**Problem statement:** Your answer should consist only of the line with "A: A wise man" and the lines after it, reproduced exactly through the end of the entries below.

**Input material:**

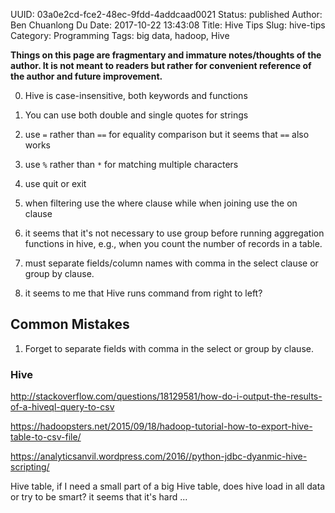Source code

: UUID: 03a0e2cd-fce2-48ec-9fdd-4addcaad0021
Status: published
Author: Ben Chuanlong Du
Date: 2017-10-22 13:43:08
Title: Hive Tips
Slug: hive-tips
Category: Programming
Tags: big data, hadoop, Hive

**Things on this page are fragmentary and immature notes/thoughts of the author. It is not meant to readers but rather for convenient reference of the author and future improvement.**
 

0. Hive is case-insensitive, both keywords and functions

1. You can use both double and single quotes for strings

1. use `=` rather than `==` for equality comparison
but it seems that `==` also works

2. use `%` rather than `*` for matching multiple characters

3. use quit or exit

4. when filtering use the where clause
while when joining use the on clause

5. it seems that it's not necessary to use group before running aggregation functions
in hive, e.g., when you count the number of records in a table.

6. must separate fields/column names with comma in the select clause or group by clause.

7. it seems to me that Hive runs command from right to left?


## Common Mistakes

1. Forget to separate fields with comma in the select or group by clause.



### Hive

http://stackoverflow.com/questions/18129581/how-do-i-output-the-results-of-a-hiveql-query-to-csv

https://hadoopsters.net/2015/09/18/hadoop-tutorial-how-to-export-hive-table-to-csv-file/

https://analyticsanvil.wordpress.com/2016//python-jdbc-dyanmic-hive-scripting/ 

Hive table, if I need a small part of a big Hive table, does hive load in all data or try to be smart? it seems that it's hard ...





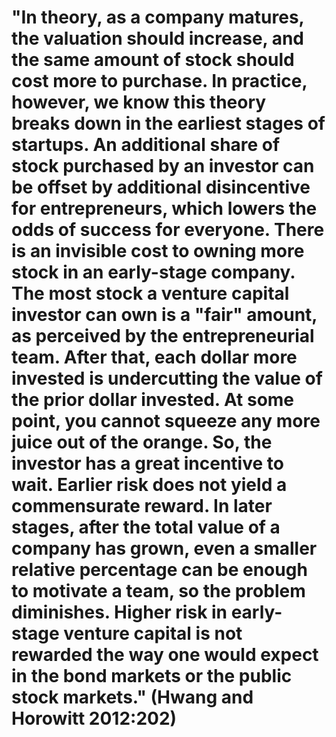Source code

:# "In theory, as a company matures, the valuation should increase, and the same amount of stock should cost more to purchase. In practice, however, we know this theory breaks down in the earliest stages of startups. An additional share of stock purchased by an investor can be offset by additional disincentive for entrepreneurs, which lowers the odds of success for everyone. There is an invisible cost to owning more stock in an early-stage company. The most stock a venture capital investor can own is a "fair" amount, as perceived by the entrepreneurial team. After that, each dollar more invested is undercutting the value of the prior dollar invested. At some point, you cannot squeeze any more juice out of the orange. So, the investor has a great incentive to wait. Earlier risk does not yield a commensurate reward. In later stages, after the total value of a company has grown, even a smaller relative percentage can be enough to motivate a team, so the problem diminishes. Higher risk in early-stage venture capital is not rewarded the way one would expect in the bond markets or the public stock markets." (Hwang and Horowitt 2012:202)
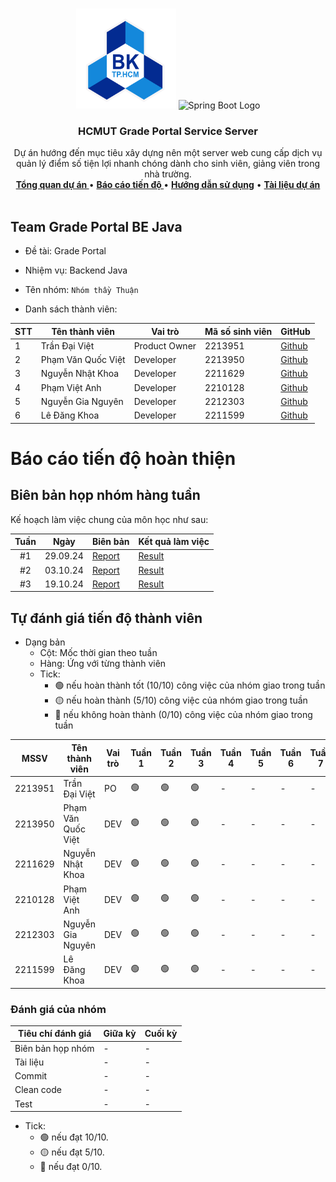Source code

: <a id="readme-top"></a>

<!-- PROJECT LOGO -->
<br />
<div align="center">
  <a >
    <img src="../hcmut.png" alt="HCMUT Logo" width="160" height="160">
    <img src="https://spring.io/img/spring-2.svg" alt="Spring Boot Logo" width="160" height="160">
  </a>

  <h3 align="center">HCMUT Grade Portal Service Server</h3>

  <p align="center">
    Dự án hướng đến mục tiêu xây dựng nên một server web cung cấp dịch vụ quản lý điểm số tiện lợi nhanh chóng dành cho sinh viên, giảng viên  trong nhà trường.
    <br />
    <a href="../README.md"><strong>Tổng quan dự án </strong></a>
    •
    <a href="#progress_report"><strong>Báo cáo tiến độ </strong></a>
    •
    <a href="../docs/user-guide.md"><strong>Hướng dẫn sử dụng</strong></a>
    •
    <a href="../docs/document.md"><strong>Tài liệu dự án</strong></a>
    <br />
    <br />
  </p>
</div>

## Team Grade Portal BE Java

- Đề tài: Grade Portal
- Nhiệm vụ: Backend Java
- Tên nhóm: `Nhóm thầy Thuận`

- Danh sách thành viên:

| STT | Tên thành viên     | Vai trò       | Mã số sinh viên | GitHub                                   |
| --- | ------------------ | ------------- | --------------- | ---------------------------------------- |
| 1   | Trần Đại Việt      | Product Owner | 2213951         | [Github](https://github.com/VietTranDai) |
| 2   | Phạm Văn Quốc Việt | Developer     | 2213950         | [Github](https://github.com/phaiHP)      |
| 3   | Nguyễn Nhật Khoa   | Developer     | 2211629         | [Github](https://github.com/Sherllgen)   |
| 4   | Phạm Việt Anh      | Developer     | 2210128         | [Github](https://github.com/vietank62)   |
| 5   | Nguyễn Gia Nguyên  | Developer     | 2212303         | [Github](https://github.com/NguyenBk22)  |
| 6   | Lê Đăng Khoa       | Developer     | 2211599         | [Github](https://github.com/thisIsKhoa)  |

<a id="progress_report"></a>

# Báo cáo tiến độ hoàn thiện

## Biên bản họp nhóm hàng tuần

Kế hoạch làm việc chung của môn học như sau:

| Tuần |   Ngày   | Biên bản                                                                                | Kết quả làm việc                                                 |
| :--: | :------: | :-------------------------------------------------------------------------------------- | :--------------------------------------------------------------- |
|  #1  | 29.09.24 | [Report](/reports/weeklyReport/meeting_minute_report/meeting_minute_report_09_29_24.md) | [Result](/reports/weeklyReport/weekly_result/result_09_29_24.md) |
|  #2  | 03.10.24 | [Report](/reports/weeklyReport/meeting_minute_report/meeting_minute_report_10_03_24.md) | [Result](/reports/weeklyReport/weekly_result/result_10_03_24.md) |
|  #3  | 19.10.24 | [Report](/reports/weeklyReport/meeting_minute_report/meeting_minute_report_10_19_24.md) | [Result](/reports/weeklyReport/weekly_result/result_10_19_24.md) |

## Tự đánh giá tiến độ thành viên

- Dạng bản
  - Cột: Mốc thời gian theo tuần
  - Hàng: Ứng với từng thành viên
  - Tick:
    - 🟢 nếu hoàn thành tốt (10/10) công việc của nhóm giao trong tuần
    - 🟡 nếu hoàn thành (5/10) công việc của nhóm giao trong tuần
    - 🔴 nếu không hoàn thành (0/10) công việc của nhóm giao trong tuần

| MSSV    | Tên thành viên     | Vai trò | Tuần 1 | Tuần 2 | Tuần 3 | Tuần 4 | Tuần 5 | Tuần 6 | Tuần 7 | Tuần 8 | Tuần 9 | Tuần 10 |
| ------- | ------------------ | ------- | ------ | ------ | ------ | ------ | ------ | ------ | ------ | ------ | ------ | ------- |
| 2213951 | Trần Đại Việt      | PO      | 🟢     | 🟢     | 🟢     | -      | -      | -      | -      | -      | -      | -       |
| 2213950 | Phạm Văn Quốc Việt | DEV     | 🟢     | 🟢     | 🟢     | -      | -      | -      | -      | -      | -      | -       |
| 2211629 | Nguyễn Nhật Khoa   | DEV     | 🟢     | 🟢     | 🟢     | -      | -      | -      | -      | -      | -      | -       |
| 2210128 | Phạm Việt Anh      | DEV     | 🟢     | 🟢     | 🟢     | -      | -      | -      | -      | -      | -      | -       |
| 2212303 | Nguyễn Gia Nguyên  | DEV     | 🟢     | 🟢     | 🟢     | -      | -      | -      | -      | -      | -      | -       |
| 2211599 | Lê Đăng Khoa       | DEV     | 🟢     | 🟢     | 🟢     | -      | -      | -      | -      | -      | -      | -       |

### Đánh giá của nhóm

| Tiêu chí đánh giá | Giữa kỳ | Cuối kỳ |
| ----------------- | ------- | ------- |
| Biên bản họp nhóm | -       | -       |
| Tài liệu          | -       | -       |
| Commit            | -       | -       |
| Clean code        | -       | -       |
| Test              | -       | -       |

- Tick:
  - 🟢 nếu đạt 10/10.
  - 🟡 nếu đạt 5/10.
  - 🔴 nếu đạt 0/10.

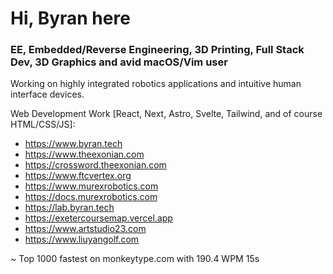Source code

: # Hi, Byran here

### EE, Embedded/Reverse Engineering, 3D Printing, Full Stack Dev, 3D Graphics and avid macOS/Vim user

Working on highly integrated robotics applications and intuitive human interface devices.

Web Development Work [React, Next, Astro, Svelte, Tailwind, and of course HTML/CSS/JS]:
* https://www.byran.tech
* https://www.theexonian.com
* https://crossword.theexonian.com
* https://www.ftcvertex.org
* https://www.murexrobotics.com
* https://docs.murexrobotics.com
* https://lab.byran.tech
* https://exetercoursemap.vercel.app
* https://www.artstudio23.com
* https://www.liuyangolf.com

~ Top 1000 fastest on monkeytype.com with 190.4 WPM 15s
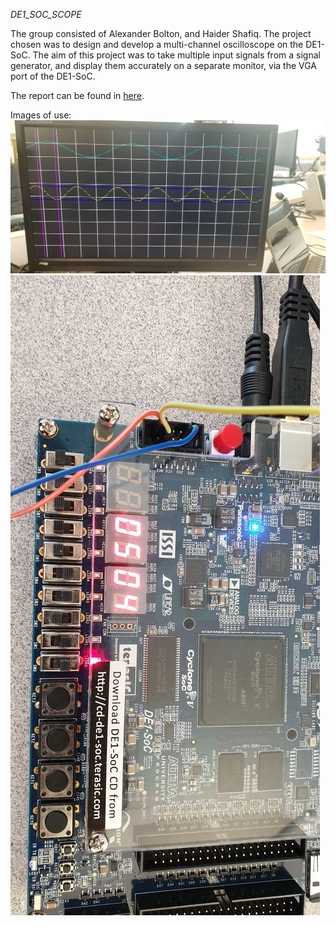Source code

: *DE1_SOC_SCOPE*

The group consisted of Alexander Bolton, and Haider Shafiq. The project chosen
was to design and develop a multi-channel oscilloscope on the DE1-SoC. The aim of this
project was to take multiple input signals from a signal generator, and display them
accurately on a separate monitor, via the VGA port of the DE1-SoC.

The report can be found in [here](https://github.com/HectoSpark/DE1_SoC_SCOPE/blob/master/FPGA_MiniProject/Report/build/Report.pdf).  
  
  
Images of use:  
![Wave](/wave.jpg)  
![Board](/board%20measurement.jpg)  
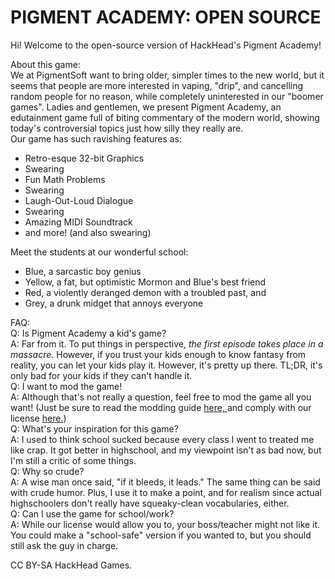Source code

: # PIGMENT ACADEMY: OPEN SOURCE
Hi! Welcome to the open-source version of HackHead's Pigment Academy!

About this game: <br /> 
We at PigmentSoft want to bring older, simpler times to the new world, but it seems that people are more interested in vaping, "drip", and cancelling random people for no reason, while completely uninterested in our "boomer games". Ladies and gentlemen, we present Pigment Academy, an edutainment game full of biting commentary of the modern world, showing today's controversial topics just how silly they really are. <br />
Our game has such ravishing features as:
<ul>
 <li>Retro-esque 32-bit Graphics</li>
 <li>Swearing</li>
 <li>Fun Math Problems</li>
 <li>Swearing</li>
 <li>Laugh-Out-Loud Dialogue</li>
 <li>Swearing</li>
 <li>Amazing MIDI Soundtrack</li>
 <li>and more! (and also swearing)</li>
</ul>

Meet the students at our wonderful school:
<ul>
 <li>Blue, a sarcastic boy genius</li>
 <li>Yellow, a fat, but optimistic Mormon and Blue's best friend</li>
 <li>Red, a violently deranged demon with a troubled past, and</li>
 <li>Grey, a drunk midget that annoys everyone</li>
</ul>

FAQ: <br />
Q: Is Pigment Academy a kid's game? <br />
A: Far from it. To put things in perspective, <i> the first episode takes place in a massacre. </i> However, if you trust your kids enough to know fantasy from reality, you can let your kids play it. However, it's pretty up there. TL;DR, it's only bad for your kids if they can't handle it. <br />
Q: I want to mod the game! <br />
A: Although that's not really a question, feel free to mod the game all you want! (Just be sure to read the modding guide <a href="MODDING.md"> here, </a> and comply with our license <a href="LICENSE.md"> here.</a>) <br />
Q: What's your inspiration for this game? <br />
A: I used to think school sucked because every class I went to treated me like crap. It got better in highschool, and my viewpoint isn't as bad now, but I'm still a critic of some things. <br />
Q: Why so crude? <br />
A: A wise man once said, "if it bleeds, it leads." The same thing can be said with crude humor. Plus, I use it to make a point, and for realism since actual highschoolers don't really have squeaky-clean vocabularies, either. <br />
Q: Can I use the game for school/work? <br />
A: While our license would allow you to, your boss/teacher might not like it. You could make a "school-safe" version if you wanted to, but you should still ask the guy in charge. <br />

CC BY-SA HackHead Games.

**Solution for this exercise:**
A: A wise man once said, "if it bleeds, it leads." The same thing can be said with crude humor. Plus, I use it to make a point, and for realism since actual highschoolers don't really have squeaky-clean vocabularies, either. <br />
Q: Can I use the game for school/work? <br />
A: While our license would allow you to, your boss/teacher might not like it. You could make a "school-safe" version if you wanted to, but you should still ask the guy in charge. <br />

CC BY-SA HackHead Games.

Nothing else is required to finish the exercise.